═════ DATA SUPPLIED ═════

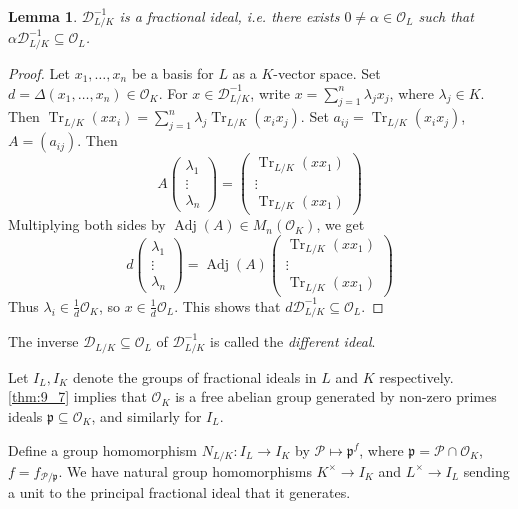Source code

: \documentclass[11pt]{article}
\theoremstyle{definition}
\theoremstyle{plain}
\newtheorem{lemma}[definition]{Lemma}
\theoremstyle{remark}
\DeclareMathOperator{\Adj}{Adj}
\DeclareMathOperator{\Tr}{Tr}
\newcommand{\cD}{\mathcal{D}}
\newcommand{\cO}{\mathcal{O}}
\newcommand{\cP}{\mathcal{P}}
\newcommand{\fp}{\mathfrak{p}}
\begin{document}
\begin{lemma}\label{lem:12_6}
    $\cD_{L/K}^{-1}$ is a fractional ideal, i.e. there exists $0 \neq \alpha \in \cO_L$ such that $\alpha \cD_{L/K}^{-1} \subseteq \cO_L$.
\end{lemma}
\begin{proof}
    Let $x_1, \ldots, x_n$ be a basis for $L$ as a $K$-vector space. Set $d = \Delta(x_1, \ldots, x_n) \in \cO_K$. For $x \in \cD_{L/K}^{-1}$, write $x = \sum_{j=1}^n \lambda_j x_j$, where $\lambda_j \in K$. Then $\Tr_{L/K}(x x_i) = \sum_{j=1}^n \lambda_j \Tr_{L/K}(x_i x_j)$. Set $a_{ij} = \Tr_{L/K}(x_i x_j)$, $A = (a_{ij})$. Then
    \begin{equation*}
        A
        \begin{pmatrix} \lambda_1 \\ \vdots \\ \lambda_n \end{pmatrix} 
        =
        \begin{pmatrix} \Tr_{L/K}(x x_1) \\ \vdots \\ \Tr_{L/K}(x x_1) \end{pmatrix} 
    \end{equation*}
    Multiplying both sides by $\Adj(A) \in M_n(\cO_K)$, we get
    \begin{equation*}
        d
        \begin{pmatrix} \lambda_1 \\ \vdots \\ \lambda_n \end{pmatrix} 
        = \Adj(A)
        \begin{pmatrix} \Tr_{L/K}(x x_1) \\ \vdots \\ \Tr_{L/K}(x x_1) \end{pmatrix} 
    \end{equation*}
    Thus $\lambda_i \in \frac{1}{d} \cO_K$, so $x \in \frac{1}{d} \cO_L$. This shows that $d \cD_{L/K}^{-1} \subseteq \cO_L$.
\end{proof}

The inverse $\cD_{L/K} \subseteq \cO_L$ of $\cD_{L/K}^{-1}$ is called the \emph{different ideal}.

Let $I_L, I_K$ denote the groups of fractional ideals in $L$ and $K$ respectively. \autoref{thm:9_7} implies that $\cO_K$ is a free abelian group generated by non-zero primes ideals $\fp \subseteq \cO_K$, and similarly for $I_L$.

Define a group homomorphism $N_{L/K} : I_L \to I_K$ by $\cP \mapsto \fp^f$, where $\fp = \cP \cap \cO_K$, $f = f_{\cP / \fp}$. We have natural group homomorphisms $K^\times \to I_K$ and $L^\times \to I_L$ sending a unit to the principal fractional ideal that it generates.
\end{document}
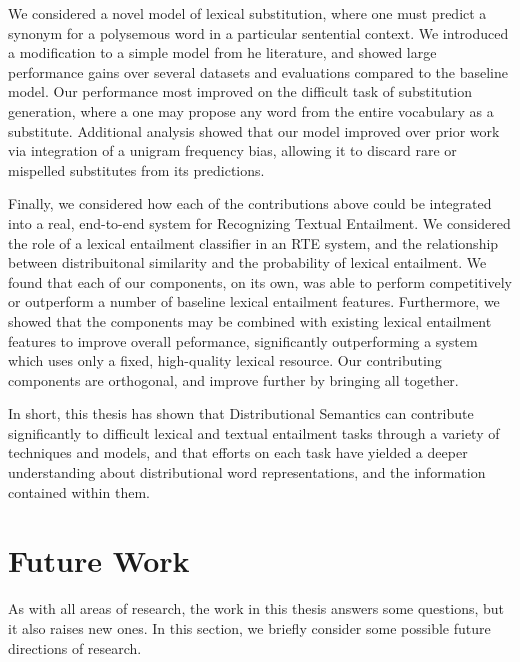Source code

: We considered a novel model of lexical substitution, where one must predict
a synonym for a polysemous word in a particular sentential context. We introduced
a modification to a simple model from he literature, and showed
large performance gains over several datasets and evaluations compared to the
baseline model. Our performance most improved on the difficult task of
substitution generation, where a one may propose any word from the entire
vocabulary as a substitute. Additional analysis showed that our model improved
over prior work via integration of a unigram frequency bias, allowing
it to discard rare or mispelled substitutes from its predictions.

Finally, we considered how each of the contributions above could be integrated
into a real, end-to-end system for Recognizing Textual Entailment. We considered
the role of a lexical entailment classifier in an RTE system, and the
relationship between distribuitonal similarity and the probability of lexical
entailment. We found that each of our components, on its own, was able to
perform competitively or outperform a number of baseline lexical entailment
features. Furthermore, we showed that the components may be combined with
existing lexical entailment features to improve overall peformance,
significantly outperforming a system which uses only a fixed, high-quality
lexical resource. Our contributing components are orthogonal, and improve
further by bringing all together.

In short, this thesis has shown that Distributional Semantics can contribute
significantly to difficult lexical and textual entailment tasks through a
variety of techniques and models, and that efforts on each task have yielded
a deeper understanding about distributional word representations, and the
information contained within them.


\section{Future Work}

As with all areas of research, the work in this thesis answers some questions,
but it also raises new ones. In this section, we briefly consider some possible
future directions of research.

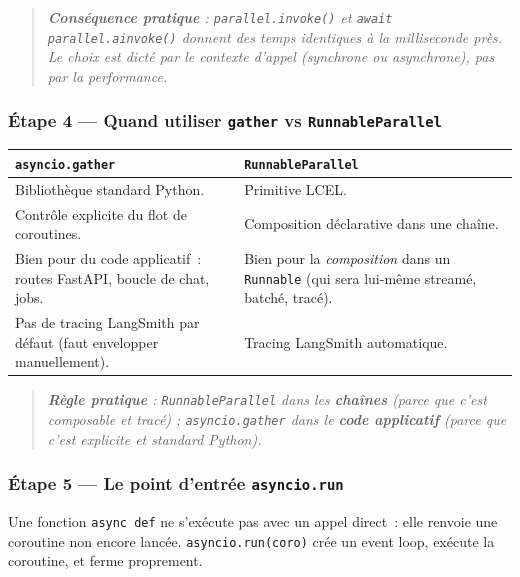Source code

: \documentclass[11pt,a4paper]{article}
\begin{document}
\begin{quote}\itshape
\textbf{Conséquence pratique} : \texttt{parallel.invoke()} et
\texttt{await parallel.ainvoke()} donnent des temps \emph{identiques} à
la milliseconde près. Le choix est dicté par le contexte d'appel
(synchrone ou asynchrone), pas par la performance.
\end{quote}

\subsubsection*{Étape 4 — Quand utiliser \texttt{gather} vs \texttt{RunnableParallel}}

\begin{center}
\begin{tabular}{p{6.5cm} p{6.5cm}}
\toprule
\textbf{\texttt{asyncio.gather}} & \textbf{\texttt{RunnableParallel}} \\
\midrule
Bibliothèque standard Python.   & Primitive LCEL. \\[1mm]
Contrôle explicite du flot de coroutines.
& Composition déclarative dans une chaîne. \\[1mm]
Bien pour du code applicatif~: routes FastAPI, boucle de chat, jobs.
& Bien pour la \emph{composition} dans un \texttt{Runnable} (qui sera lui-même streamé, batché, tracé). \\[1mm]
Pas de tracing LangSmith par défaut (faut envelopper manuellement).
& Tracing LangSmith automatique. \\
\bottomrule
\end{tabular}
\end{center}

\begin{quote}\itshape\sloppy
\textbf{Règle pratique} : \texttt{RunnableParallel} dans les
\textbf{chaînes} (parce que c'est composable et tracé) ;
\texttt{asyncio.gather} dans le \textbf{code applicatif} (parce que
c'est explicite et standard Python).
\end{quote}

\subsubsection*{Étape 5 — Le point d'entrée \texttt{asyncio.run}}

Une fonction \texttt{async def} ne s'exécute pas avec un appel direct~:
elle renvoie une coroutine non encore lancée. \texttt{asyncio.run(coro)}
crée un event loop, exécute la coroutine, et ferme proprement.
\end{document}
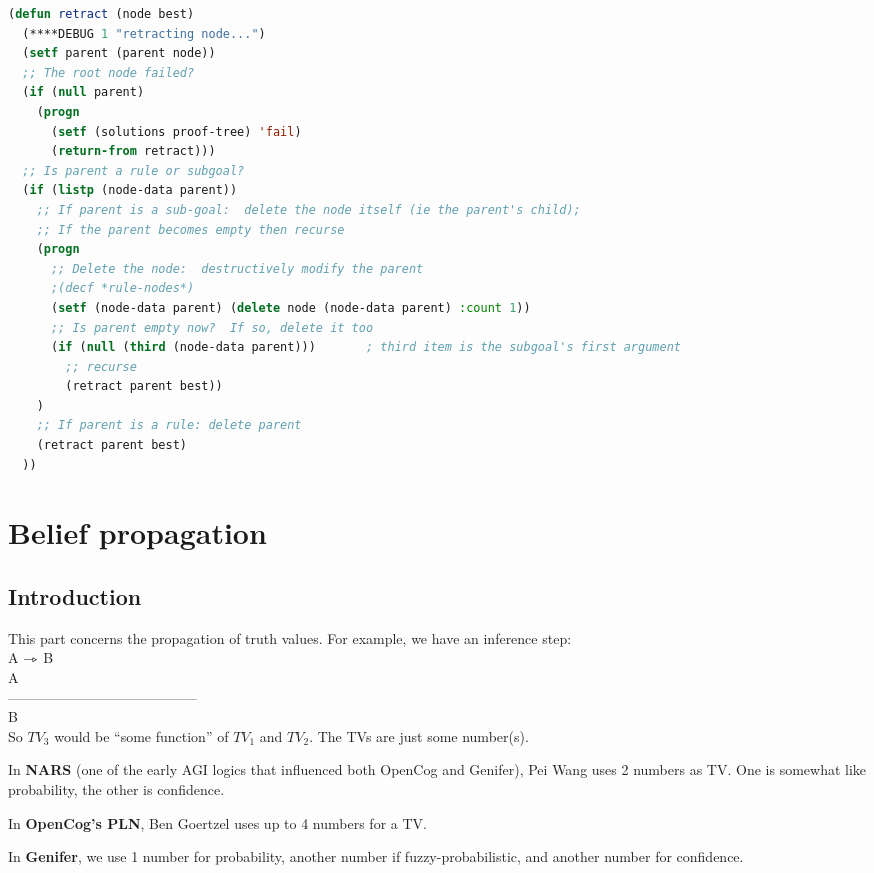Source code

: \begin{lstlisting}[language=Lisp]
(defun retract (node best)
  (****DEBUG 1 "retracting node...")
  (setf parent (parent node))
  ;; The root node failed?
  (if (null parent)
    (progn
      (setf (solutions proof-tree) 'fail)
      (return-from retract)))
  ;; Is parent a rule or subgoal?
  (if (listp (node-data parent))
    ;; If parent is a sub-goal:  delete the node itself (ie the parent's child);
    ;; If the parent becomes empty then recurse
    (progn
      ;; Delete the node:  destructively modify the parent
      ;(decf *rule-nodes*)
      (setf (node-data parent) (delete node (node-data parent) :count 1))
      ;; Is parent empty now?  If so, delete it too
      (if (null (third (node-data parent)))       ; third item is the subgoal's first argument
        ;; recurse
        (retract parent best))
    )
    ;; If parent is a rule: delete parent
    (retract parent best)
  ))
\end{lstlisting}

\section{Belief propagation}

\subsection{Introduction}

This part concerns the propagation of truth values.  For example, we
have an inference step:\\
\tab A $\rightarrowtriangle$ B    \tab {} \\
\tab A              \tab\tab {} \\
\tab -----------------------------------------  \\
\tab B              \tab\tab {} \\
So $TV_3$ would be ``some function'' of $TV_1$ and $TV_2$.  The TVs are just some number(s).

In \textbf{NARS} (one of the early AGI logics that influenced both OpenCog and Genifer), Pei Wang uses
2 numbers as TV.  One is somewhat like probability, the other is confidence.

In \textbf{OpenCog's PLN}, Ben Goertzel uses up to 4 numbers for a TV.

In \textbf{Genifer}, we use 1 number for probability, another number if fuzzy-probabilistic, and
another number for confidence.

═════
═════ DATA SUPPLIED ═════

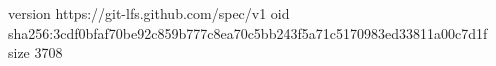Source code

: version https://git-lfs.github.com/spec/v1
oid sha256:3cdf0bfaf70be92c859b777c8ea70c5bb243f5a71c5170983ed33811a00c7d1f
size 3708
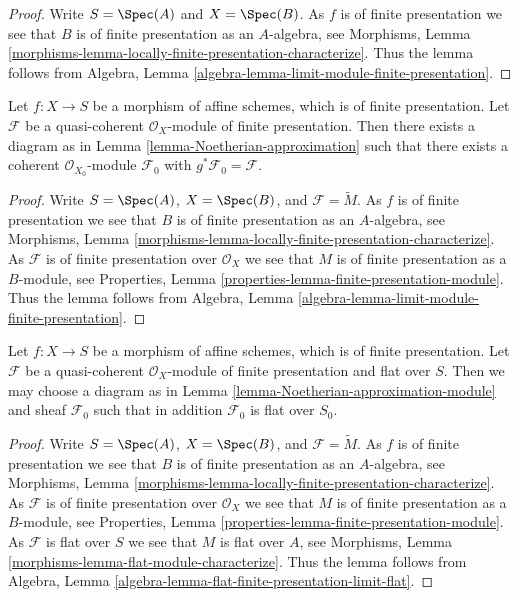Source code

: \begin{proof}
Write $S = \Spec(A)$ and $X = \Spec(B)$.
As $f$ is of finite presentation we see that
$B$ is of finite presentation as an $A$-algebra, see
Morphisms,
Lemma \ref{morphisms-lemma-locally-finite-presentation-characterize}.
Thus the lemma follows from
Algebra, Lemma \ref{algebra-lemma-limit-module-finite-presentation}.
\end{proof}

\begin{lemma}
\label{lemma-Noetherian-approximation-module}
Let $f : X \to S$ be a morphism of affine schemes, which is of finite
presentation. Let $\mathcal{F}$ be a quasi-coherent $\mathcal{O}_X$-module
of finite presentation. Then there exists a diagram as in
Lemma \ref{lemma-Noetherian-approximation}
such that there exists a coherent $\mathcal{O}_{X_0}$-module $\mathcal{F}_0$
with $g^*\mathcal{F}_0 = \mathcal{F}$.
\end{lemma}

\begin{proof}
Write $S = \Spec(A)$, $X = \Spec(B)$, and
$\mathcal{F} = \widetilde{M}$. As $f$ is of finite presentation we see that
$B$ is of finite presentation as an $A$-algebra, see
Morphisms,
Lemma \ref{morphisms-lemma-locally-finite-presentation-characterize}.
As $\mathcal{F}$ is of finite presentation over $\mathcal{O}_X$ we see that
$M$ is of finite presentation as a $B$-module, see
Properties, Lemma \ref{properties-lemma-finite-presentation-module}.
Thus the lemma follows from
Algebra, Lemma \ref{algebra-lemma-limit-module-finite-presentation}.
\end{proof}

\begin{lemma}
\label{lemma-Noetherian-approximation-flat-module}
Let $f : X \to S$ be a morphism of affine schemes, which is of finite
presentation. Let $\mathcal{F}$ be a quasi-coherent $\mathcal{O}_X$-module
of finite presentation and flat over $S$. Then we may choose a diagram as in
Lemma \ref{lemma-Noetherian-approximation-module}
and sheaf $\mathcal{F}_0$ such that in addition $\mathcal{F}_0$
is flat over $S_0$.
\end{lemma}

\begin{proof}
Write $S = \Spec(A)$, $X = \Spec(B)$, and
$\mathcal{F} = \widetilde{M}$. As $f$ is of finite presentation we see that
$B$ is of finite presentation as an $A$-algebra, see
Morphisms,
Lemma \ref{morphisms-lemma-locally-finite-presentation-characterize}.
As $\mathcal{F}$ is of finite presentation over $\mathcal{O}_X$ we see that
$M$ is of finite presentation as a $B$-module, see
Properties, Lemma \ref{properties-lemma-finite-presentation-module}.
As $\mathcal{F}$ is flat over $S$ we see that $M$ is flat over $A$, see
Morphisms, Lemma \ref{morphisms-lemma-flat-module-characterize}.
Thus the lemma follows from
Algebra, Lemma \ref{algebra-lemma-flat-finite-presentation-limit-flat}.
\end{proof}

═════

> **TASK**:
Within the listing above, extract exactly the lines from the line with "LangSmith automatique. \\" to the line with "Le point d'entrée", the two named lines included, and no others.

> **OUTPUT OF THE EXERCISE**:
& Tracing LangSmith automatique. \\
\bottomrule
\end{tabular}
\end{center}

\begin{quote}\itshape\sloppy
\textbf{Règle pratique} : \texttt{RunnableParallel} dans les
\textbf{chaînes} (parce que c'est composable et tracé) ;
\texttt{asyncio.gather} dans le \textbf{code applicatif} (parce que
c'est explicite et standard Python).
\end{quote}

\subsubsection*{Étape 5 — Le point d'entrée \texttt{asyncio.run}}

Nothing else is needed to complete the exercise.